An open letter to the VR/AR community: post-election

Eva Hoerth
Nov 10, 2016 · 14 min read

This letter does not focus on who is right or wrong. This is a neutral collection of various perspectives directly from VR/AR enthusiasts and creators themselves, and is intended to unite the community so we can continue to build the future together.

Dear VR/AR family,

What a whirlwind of emotions. We’re all trying to process our thoughts over the election results, no matter what political views we hold. This is a big change for all of us.

We’re witnessing divide, feeling numbness, and hearing hate — and this is leaving a toll on the VR/AR community. Some are staying home from the office today for mental rest. Others are pushing through the work while holding back tears. Others feel fine.

We’re all processing it differently.

No matter where you stand in this election, it is crucial that we keep the VR/AR family together through this divided time. In the past 20 hours, many of my VR/AR friends expressed fears, questions, and feelings that I believe we need to bring to the forefront. I highlight these below.

What the community is feeling

I sent out questions online to the VR/AR community to start safe conversations around how (and if) the election has impacted their work or goals in this industry. I received responses from a diverse range of folks, and it was really eye-opening to to read what they had to say; mainly because we are on so many different emotional levels right now.

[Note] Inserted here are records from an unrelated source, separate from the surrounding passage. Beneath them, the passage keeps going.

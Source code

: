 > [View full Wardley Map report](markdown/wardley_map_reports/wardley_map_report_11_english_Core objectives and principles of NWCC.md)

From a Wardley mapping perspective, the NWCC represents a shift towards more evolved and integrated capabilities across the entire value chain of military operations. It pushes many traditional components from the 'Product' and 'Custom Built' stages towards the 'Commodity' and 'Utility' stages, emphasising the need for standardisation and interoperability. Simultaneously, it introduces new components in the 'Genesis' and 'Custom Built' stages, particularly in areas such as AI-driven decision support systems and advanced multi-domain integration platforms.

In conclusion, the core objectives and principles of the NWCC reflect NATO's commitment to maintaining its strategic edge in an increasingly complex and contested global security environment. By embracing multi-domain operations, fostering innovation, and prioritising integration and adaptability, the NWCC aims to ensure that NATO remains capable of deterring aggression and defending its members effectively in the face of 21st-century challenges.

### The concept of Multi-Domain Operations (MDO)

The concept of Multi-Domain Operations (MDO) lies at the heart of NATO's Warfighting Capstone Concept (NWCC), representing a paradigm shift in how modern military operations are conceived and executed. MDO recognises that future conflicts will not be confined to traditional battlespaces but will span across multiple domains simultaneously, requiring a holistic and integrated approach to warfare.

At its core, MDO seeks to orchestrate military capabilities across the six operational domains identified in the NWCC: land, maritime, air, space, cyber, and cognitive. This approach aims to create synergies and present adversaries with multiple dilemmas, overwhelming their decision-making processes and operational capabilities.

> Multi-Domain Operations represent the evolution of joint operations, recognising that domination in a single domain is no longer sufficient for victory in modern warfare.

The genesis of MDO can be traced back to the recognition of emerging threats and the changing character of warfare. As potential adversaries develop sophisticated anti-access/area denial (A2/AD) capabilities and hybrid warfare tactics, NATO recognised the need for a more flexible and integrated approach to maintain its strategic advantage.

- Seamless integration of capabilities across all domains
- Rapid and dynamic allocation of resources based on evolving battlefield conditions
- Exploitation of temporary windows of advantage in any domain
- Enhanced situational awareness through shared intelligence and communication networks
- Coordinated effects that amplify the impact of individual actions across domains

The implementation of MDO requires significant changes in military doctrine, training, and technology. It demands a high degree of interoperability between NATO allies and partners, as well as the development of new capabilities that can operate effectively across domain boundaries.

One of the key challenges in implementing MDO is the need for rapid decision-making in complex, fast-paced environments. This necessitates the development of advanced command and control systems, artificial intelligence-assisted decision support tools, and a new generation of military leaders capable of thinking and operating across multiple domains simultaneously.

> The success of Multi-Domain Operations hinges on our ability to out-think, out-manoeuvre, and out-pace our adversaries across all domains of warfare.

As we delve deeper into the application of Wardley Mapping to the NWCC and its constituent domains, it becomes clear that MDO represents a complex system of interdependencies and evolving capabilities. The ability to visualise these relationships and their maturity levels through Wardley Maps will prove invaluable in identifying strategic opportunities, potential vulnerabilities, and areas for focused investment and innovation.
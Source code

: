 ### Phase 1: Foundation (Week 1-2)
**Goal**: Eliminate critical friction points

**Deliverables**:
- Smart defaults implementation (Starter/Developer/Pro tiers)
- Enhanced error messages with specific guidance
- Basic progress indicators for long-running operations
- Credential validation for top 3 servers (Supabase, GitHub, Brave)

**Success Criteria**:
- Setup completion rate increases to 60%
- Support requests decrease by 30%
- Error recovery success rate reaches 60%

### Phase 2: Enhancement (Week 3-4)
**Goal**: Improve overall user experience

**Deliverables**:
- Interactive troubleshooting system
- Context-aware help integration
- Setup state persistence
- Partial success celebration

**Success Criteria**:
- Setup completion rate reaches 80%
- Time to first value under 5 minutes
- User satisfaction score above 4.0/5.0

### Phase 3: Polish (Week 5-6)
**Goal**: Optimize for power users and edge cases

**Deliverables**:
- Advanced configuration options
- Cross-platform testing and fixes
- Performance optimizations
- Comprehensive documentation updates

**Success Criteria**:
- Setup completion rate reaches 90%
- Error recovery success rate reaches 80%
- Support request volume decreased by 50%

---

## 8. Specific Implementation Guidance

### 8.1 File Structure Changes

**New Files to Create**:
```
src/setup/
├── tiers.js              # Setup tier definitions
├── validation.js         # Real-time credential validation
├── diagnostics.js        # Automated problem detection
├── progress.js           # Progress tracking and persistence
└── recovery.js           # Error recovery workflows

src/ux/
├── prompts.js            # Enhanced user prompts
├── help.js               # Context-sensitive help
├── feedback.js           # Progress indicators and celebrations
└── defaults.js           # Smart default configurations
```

Below are selected (anonymous) responses I received and was given permission to share. I left out some that went too deep into political debate, as that is not the intent of this letter. In order to make it easier for you to digest, I sorted responses by the emotion that is expressed to the best of my ability. Each quote is contained in its own set of quotation marks:


“I’m scared that I won’t be able to get a job in VR because of my skin color and my visible gender.”

“Absolutely miserable, I’ve taken the day off (and so has the rest of the team). I currently have no desire to put on a VR headset, but I fear that in the coming years it will be the only escape from the immersive nightmare of the real world. Perhaps this hatred of reality combined with Trump’s tax cuts for corporations will give the VR industry an opportunity to thrive.”

“I’m an American living in Montreal and I feel like our plans to open an office for VR development in the States will be put on hold for the next four years. I’m scared of how this will tarnish the fabric of my country and how innovation will be affected if the US borders are closed and immigrants aren’t welcomed.”


“I can’t work, can’t eat, can’t leave the house.”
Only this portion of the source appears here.